▶ TASK TO CARRY OUT
Here are some records. Copy each one exactly.
= = = =
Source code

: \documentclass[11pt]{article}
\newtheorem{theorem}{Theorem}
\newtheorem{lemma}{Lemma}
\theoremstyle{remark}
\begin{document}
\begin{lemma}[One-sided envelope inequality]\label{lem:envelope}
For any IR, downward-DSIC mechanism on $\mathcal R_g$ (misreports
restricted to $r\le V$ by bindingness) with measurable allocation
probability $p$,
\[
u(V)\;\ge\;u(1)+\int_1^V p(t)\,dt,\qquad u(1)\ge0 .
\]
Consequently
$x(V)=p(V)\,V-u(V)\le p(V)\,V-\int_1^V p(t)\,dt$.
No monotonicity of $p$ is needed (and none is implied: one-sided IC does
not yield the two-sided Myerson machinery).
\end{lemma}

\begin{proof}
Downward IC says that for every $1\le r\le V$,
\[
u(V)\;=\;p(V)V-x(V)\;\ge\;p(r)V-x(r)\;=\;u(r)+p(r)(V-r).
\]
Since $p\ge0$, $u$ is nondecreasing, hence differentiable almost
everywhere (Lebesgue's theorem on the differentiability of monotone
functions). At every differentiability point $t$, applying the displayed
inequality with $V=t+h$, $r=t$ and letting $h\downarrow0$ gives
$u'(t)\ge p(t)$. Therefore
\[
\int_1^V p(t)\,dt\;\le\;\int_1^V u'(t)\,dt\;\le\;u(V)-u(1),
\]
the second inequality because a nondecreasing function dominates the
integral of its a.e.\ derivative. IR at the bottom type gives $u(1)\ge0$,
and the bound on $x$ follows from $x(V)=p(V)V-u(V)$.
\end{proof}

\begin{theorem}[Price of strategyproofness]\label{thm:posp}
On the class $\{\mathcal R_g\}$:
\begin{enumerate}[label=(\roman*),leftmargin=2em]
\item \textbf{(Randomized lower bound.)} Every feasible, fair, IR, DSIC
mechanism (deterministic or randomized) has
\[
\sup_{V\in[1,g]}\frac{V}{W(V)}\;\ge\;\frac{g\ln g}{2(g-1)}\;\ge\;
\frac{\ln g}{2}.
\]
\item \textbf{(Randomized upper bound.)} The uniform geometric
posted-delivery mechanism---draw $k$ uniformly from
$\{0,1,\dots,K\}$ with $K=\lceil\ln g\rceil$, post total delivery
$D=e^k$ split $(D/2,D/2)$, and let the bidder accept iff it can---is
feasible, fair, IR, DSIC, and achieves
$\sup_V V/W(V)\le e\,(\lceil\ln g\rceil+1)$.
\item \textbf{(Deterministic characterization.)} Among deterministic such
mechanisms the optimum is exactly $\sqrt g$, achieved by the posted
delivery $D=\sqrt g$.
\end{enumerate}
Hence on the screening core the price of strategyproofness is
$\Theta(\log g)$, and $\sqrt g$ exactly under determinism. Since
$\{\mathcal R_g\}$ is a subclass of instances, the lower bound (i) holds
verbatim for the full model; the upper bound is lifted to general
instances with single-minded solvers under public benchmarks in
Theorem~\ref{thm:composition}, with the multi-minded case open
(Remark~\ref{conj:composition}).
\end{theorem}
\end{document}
= = = =
▶ REPLY
Source code

: \documentclass[11pt]{article}
\newtheorem{theorem}{Theorem}
\newtheorem{lemma}{Lemma}
\theoremstyle{remark}
\begin{document}
\begin{lemma}[One-sided envelope inequality]\label{lem:envelope}
For any IR, downward-DSIC mechanism on $\mathcal R_g$ (misreports
restricted to $r\le V$ by bindingness) with measurable allocation
probability $p$,
\[
u(V)\;\ge\;u(1)+\int_1^V p(t)\,dt,\qquad u(1)\ge0 .
\]
Consequently
$x(V)=p(V)\,V-u(V)\le p(V)\,V-\int_1^V p(t)\,dt$.
No monotonicity of $p$ is needed (and none is implied: one-sided IC does
not yield the two-sided Myerson machinery).
\end{lemma}

\begin{proof}
Downward IC says that for every $1\le r\le V$,
\[
u(V)\;=\;p(V)V-x(V)\;\ge\;p(r)V-x(r)\;=\;u(r)+p(r)(V-r).
\]
Since $p\ge0$, $u$ is nondecreasing, hence differentiable almost
everywhere (Lebesgue's theorem on the differentiability of monotone
functions). At every differentiability point $t$, applying the displayed
inequality with $V=t+h$, $r=t$ and letting $h\downarrow0$ gives
$u'(t)\ge p(t)$. Therefore
\[
\int_1^V p(t)\,dt\;\le\;\int_1^V u'(t)\,dt\;\le\;u(V)-u(1),
\]
the second inequality because a nondecreasing function dominates the
integral of its a.e.\ derivative. IR at the bottom type gives $u(1)\ge0$,
and the bound on $x$ follows from $x(V)=p(V)V-u(V)$.
\end{proof}

\begin{theorem}[Price of strategyproofness]\label{thm:posp}
On the class $\{\mathcal R_g\}$:
\begin{enumerate}[label=(\roman*),leftmargin=2em]
\item \textbf{(Randomized lower bound.)} Every feasible, fair, IR, DSIC
mechanism (deterministic or randomized) has
\[
\sup_{V\in[1,g]}\frac{V}{W(V)}\;\ge\;\frac{g\ln g}{2(g-1)}\;\ge\;
\frac{\ln g}{2}.
\]
\item \textbf{(Randomized upper bound.)} The uniform geometric
posted-delivery mechanism---draw $k$ uniformly from
$\{0,1,\dots,K\}$ with $K=\lceil\ln g\rceil$, post total delivery
$D=e^k$ split $(D/2,D/2)$, and let the bidder accept iff it can---is
feasible, fair, IR, DSIC, and achieves
$\sup_V V/W(V)\le e\,(\lceil\ln g\rceil+1)$.
\item \textbf{(Deterministic characterization.)} Among deterministic such
mechanisms the optimum is exactly $\sqrt g$, achieved by the posted
delivery $D=\sqrt g$.
\end{enumerate}
Hence on the screening core the price of strategyproofness is
$\Theta(\log g)$, and $\sqrt g$ exactly under determinism. Since
$\{\mathcal R_g\}$ is a subclass of instances, the lower bound (i) holds
verbatim for the full model; the upper bound is lifted to general
instances with single-minded solvers under public benchmarks in
Theorem~\ref{thm:composition}, with the multi-minded case open
(Remark~\ref{conj:composition}).
\end{theorem}
\end{document}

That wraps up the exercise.